The HC are planning the wedding that they want in a location that they like/can afford. They probably selected Thursday, as others have suggested, due to the lower costs involved. I am sure that the cabins with bathrooms were booked by members of the family/bridal party. That leaves the other cabins and the b&b's on the island for other guests who are attending.
I am sure when they booked this site and choose to do it on a Thursday, they realized that not everyone would be able to attend. Choices have consequences, and when we make choices we have to live with the consequences. So, HC can send out their std's and then the invitations, but cannot get mad when some people that they may have liked to attend rsvp "no". They may be thinking 'this is the day we have selected and we have checked with our bridal party and close family and it works for greatest majority of family, we can have it at the place we want and save money; so this is what we want and those who can attend will attend, and those who can't will be missed."
No HC figures that everyone they invite will be able to attend. Invited guests have a life of their own and the date that a HC has selected may not work for all of their guests. HC should be happy about the guests that are able to attend. So, I doubt that this was done deliberately to offend or hurt you (or other guests who live far away) or to send a message that you aren't important. They could have easily picked another date==on a weekend with lots of nearby accommodations--that wouldn't have worked for you either.

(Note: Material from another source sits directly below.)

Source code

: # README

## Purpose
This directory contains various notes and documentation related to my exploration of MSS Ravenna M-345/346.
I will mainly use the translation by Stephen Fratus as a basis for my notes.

They may not realize how inconvenient it would be for guests traveling across country by air to bring sheets, blankets, pillows, towels, dishes, etc. Maybe they think those flying in will buy and then donate the items, maybe they don't have a clue, maybe they just don't care, maybe they have a plan for supplying these--have you asked about that?
If you want to attend, check out the b&b's on your own. I would not wait for the couple to assist you on this.
If the b&b's don't work for you, you need to reassess whether you want to lug all of that stuff along with you or spend the money to buy it there and then perhaps donate it to an organization. Do you want to traipse outside at night, maybe in the rain, to use the bathrooms? Would you get a good night's sleep? Can you afford to miss work during the middle of the week? If this is more than you want to do in relation to the cabins or can't take the days off from work, then decline the invitation and move on--send a nice card/gift and wish them well.